SOURCE MATERIAL

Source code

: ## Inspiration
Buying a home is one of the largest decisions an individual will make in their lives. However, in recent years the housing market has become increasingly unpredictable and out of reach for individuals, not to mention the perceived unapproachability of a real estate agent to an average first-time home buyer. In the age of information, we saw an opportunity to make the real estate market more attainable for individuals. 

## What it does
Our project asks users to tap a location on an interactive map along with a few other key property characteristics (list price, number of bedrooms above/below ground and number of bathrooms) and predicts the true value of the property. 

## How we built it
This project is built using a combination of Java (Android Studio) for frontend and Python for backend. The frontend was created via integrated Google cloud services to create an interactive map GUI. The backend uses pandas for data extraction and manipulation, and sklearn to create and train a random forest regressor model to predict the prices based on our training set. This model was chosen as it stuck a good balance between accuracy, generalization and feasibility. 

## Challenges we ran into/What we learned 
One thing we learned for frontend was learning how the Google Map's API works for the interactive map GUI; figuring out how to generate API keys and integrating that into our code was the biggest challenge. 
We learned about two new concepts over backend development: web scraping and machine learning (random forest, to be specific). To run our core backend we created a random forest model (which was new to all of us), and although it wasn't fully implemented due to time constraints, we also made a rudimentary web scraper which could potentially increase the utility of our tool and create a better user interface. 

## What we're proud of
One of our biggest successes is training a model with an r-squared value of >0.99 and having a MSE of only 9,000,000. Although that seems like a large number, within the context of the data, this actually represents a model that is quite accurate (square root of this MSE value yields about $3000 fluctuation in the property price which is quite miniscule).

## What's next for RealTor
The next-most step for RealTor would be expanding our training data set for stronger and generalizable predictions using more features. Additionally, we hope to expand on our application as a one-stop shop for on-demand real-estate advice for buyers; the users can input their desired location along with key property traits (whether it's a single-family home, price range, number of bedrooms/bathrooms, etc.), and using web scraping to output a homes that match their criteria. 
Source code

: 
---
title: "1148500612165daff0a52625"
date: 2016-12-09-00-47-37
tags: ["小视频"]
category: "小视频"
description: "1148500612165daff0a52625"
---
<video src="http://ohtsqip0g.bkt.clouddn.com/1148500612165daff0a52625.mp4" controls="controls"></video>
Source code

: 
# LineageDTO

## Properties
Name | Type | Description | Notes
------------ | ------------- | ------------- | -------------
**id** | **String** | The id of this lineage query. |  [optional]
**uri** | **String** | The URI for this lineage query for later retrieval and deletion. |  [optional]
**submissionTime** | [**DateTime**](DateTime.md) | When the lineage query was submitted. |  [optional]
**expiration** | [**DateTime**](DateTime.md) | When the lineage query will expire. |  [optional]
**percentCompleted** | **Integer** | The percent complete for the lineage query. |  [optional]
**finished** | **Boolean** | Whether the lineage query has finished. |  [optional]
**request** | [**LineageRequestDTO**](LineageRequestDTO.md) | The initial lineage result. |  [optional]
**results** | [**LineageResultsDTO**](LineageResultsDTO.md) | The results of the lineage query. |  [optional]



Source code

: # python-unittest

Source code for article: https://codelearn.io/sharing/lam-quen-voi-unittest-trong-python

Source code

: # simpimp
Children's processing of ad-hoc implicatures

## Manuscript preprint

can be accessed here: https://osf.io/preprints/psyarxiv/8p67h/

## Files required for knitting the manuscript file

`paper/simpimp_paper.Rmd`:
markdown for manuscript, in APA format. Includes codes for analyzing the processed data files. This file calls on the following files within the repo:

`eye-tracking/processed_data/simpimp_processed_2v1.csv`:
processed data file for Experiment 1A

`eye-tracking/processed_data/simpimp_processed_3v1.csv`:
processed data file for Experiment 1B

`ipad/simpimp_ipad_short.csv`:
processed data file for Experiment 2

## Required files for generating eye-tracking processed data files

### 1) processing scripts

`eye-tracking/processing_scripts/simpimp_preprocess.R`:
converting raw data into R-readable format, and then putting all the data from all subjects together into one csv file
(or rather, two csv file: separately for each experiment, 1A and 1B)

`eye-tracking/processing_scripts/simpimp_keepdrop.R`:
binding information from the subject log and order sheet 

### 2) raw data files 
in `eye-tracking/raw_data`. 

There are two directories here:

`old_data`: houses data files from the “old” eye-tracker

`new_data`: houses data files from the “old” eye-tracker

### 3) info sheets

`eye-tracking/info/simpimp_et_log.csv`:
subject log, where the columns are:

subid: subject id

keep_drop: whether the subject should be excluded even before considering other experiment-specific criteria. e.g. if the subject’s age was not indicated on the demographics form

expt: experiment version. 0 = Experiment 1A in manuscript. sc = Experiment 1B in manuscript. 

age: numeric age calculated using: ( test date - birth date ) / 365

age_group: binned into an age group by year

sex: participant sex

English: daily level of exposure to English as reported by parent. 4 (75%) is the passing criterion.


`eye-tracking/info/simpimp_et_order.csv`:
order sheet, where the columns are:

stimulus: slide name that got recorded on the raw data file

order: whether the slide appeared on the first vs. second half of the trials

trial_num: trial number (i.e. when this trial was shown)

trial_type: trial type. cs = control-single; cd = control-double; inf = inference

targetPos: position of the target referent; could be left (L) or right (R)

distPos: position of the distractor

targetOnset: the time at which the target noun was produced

TRY IT
In the entries above, please find the line with "Name | Type | Description | Notes" and the line with "The percent complete", then write out exactly those two lines and every line between them, and nothing more.

RESPONSE AREA
Name | Type | Description | Notes
------------ | ------------- | ------------- | -------------
**id** | **String** | The id of this lineage query. |  [optional]
**uri** | **String** | The URI for this lineage query for later retrieval and deletion. |  [optional]
**submissionTime** | [**DateTime**](DateTime.md) | When the lineage query was submitted. |  [optional]
**expiration** | [**DateTime**](DateTime.md) | When the lineage query will expire. |  [optional]
**percentCompleted** | **Integer** | The percent complete for the lineage query. |  [optional]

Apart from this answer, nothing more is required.